Native Students at Work by Kevin Whalen

Native Students at Work by Kevin Whalen

Author:Kevin Whalen [Whalen, Kevin]
Language: eng
Format: epub
Tags: Social Science, Ethnic Studies, American, Native American Studies, Education, History, United States, State & Local, West (AK; CA; CO; HI; ID; MT; NV; UT; WY)
ISBN: 9780295806662
Google: t6_8CwAAQBAJ
Publisher: University of Washington Press
Published: 2016-08-25T05:47:41+00:00


CHAPTER 4

Indians “Should Not Go There”

The Great Depression and the End of Outing

IN JANUARY 1931, SUPERVISOR OF INDIAN EDUCATION CARL MOORE described a nearly hopeless situation at the Midnight Mission, one of the largest homeless shelters in Los Angeles. Moore reported that the Mission, located in the heart of Skid Row, received six hundred to seven hundred visitors each day. On this day, hundreds of men waited in a line that stretched down San Pedro Avenue and nearly out of sight. At least a few, observed Moore, would likely be Native. “An average of thirty boys and men apply here monthly for help in finding employment,” he wrote. “A considerable number of these are boys from our schools.”1 Like the rest of the country, Southern California had become mired in economic depression. The region’s many Native people, including those in Los Angeles, were not immune.

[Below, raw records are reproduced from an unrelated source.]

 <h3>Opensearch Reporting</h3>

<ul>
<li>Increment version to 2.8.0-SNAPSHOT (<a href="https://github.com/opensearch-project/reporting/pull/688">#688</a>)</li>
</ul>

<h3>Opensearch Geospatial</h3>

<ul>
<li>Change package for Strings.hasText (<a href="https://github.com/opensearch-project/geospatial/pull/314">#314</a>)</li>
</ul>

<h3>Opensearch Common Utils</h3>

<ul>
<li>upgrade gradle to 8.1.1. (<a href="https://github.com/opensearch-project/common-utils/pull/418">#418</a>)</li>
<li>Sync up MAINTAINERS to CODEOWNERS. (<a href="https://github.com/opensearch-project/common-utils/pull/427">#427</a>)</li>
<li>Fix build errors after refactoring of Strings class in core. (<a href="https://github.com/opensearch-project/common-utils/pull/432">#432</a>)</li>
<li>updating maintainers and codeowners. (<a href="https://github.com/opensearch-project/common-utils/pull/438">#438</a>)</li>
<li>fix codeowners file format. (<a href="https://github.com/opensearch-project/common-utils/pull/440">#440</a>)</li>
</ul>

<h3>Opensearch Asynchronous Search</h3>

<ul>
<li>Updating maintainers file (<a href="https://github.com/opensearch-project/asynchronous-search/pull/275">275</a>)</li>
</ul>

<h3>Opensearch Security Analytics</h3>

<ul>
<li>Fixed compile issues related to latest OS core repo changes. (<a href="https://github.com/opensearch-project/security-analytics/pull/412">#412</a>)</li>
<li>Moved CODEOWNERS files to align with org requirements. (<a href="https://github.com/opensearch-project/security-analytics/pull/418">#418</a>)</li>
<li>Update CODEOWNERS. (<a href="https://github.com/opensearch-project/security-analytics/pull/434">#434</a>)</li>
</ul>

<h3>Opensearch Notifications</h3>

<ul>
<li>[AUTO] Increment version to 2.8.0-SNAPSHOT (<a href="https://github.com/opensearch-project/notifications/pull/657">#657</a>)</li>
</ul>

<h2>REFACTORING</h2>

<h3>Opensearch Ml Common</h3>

Despite the economic downturn, the outing center continued to serve as a crucial resource for Native people in Los Angeles, placing hundreds into increasingly scarce jobs during the early years of the Depression. Yet political forces more powerful than economics and job placement rates would determine the fate of the city’s outing program. As Franklin Delano Roosevelt took office, he brought with him the charismatic John Collier as his commissioner of Indian affairs. While Collier had long crusaded for the rights of indigenous peoples, he clung to deeply romanticized views of their communities. Indians, he argued, belonged on reservations, where they could shine the light of their collectivist cultures onto the greed and depravity of the industrial, capitalist order of U.S. culture. Impervious to the good that Native people found in outing, Collier ordered the outing center closed in 1933.

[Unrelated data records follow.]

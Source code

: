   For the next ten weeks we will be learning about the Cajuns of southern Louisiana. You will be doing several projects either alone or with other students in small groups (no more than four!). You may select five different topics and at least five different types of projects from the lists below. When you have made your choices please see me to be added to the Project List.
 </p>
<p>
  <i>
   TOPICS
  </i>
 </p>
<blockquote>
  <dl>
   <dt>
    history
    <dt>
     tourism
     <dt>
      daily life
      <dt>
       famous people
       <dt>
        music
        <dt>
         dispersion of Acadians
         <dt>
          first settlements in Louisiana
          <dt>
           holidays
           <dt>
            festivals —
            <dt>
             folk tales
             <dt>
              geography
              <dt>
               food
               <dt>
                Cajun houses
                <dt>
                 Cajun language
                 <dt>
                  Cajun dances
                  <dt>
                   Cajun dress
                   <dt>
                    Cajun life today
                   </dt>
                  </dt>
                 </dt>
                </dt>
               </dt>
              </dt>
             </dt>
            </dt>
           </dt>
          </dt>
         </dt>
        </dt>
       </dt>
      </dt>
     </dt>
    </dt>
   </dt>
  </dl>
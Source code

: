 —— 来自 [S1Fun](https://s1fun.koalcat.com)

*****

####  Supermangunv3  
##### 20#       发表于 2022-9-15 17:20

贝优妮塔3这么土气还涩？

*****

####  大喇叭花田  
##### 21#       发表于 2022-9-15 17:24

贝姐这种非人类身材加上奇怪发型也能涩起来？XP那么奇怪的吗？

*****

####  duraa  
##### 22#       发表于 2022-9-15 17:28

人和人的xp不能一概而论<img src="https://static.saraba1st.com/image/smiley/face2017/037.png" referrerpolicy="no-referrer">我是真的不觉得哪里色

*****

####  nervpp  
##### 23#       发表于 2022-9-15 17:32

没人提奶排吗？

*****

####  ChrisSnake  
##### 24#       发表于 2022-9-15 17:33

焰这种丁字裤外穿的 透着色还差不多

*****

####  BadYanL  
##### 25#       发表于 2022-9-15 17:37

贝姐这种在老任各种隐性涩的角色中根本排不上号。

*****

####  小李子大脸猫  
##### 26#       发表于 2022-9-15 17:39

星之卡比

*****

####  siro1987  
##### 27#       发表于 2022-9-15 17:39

As the federal government abandoned efforts to “uplift” Indians through living and working in the city, indigenous communities continued their efforts to make the Office of Indian Affairs more responsive to their needs. Native people had become experts in dealing with federal schemes established in hopes of controlling, improving, and erasing them. Many communities adjusted quickly to the policy changes of the 1930s by taking advantage of New Deal programs that focused on providing on-reservation employment. But not all Native people accepted the notion that they should no longer venture into urban areas. A small but influential cadre of boarding school graduates presented the federal government with a new idea: Send us to college.

The stories of Native people who navigated the transition away from outing labor and toward federal support for their higher education shed light on a yet underexplored element of federal Indian policy. Moreover, they highlight the continuing efforts of Native people to gain what they could from the federal government. As policies shifted, indigenous communities creatively adapted their tactics in the seemingly never-ending struggle to draw benefits from a colonial apparatus that paid little attention to their desires. Just as their predecessors did with outing programs, Native people who accessed federal support for higher education combined migration and knowledge of complex federal bureaucracies in order to chart modern and distinctly indigenous paths into the second half of the twentieth century.